16 KiB
16 KiB
NVIDIA OC Architecture
Overview
@infrastructure/nvidia-oc is a full-stack GPU overclocking solution with three primary interfaces:
- Python Core Library - NVML-based GPU control primitives
- CLI Tool - Terminal interface for local operations
- Web Dashboard - Network-accessible control panel with real-time telemetry
Technology Stack
Backend (Python 3.11+)
- NVML (nvidia-ml-py) - Direct GPU hardware control
- FastAPI - Async REST + WebSocket API
- Pydantic - Data validation and settings management
- Click - CLI framework
- Rich - Terminal UI formatting
- PyYAML - Configuration file loading
Frontend (React 19 + TypeScript)
- React - UI framework
- Vite - Development server and build tool
- @ui/ packages* - Component library (workspace dependencies)

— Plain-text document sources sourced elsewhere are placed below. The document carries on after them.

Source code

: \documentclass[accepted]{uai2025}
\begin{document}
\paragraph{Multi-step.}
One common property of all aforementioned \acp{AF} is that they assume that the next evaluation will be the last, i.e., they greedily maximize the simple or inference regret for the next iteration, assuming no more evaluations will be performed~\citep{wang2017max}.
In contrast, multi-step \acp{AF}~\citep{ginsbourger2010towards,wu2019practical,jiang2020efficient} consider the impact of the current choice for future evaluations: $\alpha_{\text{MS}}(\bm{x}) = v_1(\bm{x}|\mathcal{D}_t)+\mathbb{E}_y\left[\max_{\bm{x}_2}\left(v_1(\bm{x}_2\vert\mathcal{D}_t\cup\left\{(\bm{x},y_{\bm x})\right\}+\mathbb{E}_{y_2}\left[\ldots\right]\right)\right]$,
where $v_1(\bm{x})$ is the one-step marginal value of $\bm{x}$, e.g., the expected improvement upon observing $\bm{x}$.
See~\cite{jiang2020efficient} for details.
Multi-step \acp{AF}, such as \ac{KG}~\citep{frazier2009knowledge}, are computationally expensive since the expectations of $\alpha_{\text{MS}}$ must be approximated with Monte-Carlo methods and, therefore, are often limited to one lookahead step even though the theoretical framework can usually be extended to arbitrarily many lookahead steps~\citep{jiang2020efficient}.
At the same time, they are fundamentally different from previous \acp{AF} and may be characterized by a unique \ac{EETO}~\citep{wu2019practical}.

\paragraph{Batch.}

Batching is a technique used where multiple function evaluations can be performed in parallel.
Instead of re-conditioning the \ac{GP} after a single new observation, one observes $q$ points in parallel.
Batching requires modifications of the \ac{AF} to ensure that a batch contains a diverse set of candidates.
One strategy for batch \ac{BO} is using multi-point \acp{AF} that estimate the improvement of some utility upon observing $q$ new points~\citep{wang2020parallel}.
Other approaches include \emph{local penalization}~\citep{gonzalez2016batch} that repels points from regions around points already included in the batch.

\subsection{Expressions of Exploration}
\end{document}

- styled-components - CSS-in-JS styling
- WebSocket API - Real-time telemetry streaming
Architecture Layers
┌─────────────────────────────────────────────────────────────────┐
│ User Interfaces │
├──────────────────────┬────────────────────────┬─────────────────┤
│ CLI (nvidia-oc) │ Web UI (React) │ REST API │
│ - status │ - Dashboard │ - /api/gpus │
│ - set-clock │ - Live charts │ - /api/profile│
│ - set-fan │ - Profile manager │ - /ws/telemetry│
│ - profile │ │ │
└──────────────────────┴────────────────────────┴─────────────────┘
│
▼
┌─────────────────────────────────────────────────────────────────┐
│ Application Layer │
├──────────────────────┬────────────────────────┬─────────────────┤
│ CLI Commands │ FastAPI Routes │ WebSocket │
│ (Click framework) │ (REST endpoints) │ (Telemetry) │
└──────────────────────┴────────────────────────┴─────────────────┘
│
▼
┌─────────────────────────────────────────────────────────────────┐
│ Core Library │
├──────────────────────┬────────────────────────┬─────────────────┤
│ GPUManager │ ClockController │ FanController │
│ - Enumeration │ - Get/Set offsets │ - Manual ctrl │
│ - Device handles │ - Reset to defaults │ - Fan curves │
└──────────────────────┴────────────────────────┴─────────────────┤
│ TelemetryCollector │ ProfileManager │ Validation │
│ - Metrics polling │ - YAML profiles │ - Safety checks│
│ - Async streaming │ - Apply/Save │ - Thresholds │
└──────────────────────┴────────────────────────┴─────────────────┘
│
▼
┌─────────────────────────────────────────────────────────────────┐
│ Hardware Abstraction │
├─────────────────────────────────────────────────────────────────┤
│ NVML (nvidia-ml-py) - NVIDIA Management Library │
│ - nvmlDeviceGetHandleByIndex() │
│ - nvmlDeviceGetClockInfo() │
│ - nvmlDeviceSetFanSpeed_v2() │
│ - nvmlDeviceGetTemperature() │
└─────────────────────────────────────────────────────────────────┘
│
▼
┌─────────────────────────────────────────────────────────────────┐
│ GPU Hardware │
├─────────────────────────────────────────────────────────────────┤
│ NVIDIA GPU (Ampere, Ada Lovelace, Blackwell architectures) │
│ - Core clock domain │
│ - Memory clock domain │
│ - Fan controller │
│ - Power management │
│ - Thermal sensors │
└─────────────────────────────────────────────────────────────────┘
Core Modules
core/gpu.py - Device Management
Responsibilities:
- Enumerate NVIDIA GPUs via NVML
- Maintain device handles
- Provide device metadata (name, UUID, index)
Key Classes:
GPUDevice: Dataclass representing a GPUGPUManager: Singleton for NVML initialization and device enumeration
core/clock.py - Overclocking
Responsibilities:
- Read current clock speeds (core, memory, shader)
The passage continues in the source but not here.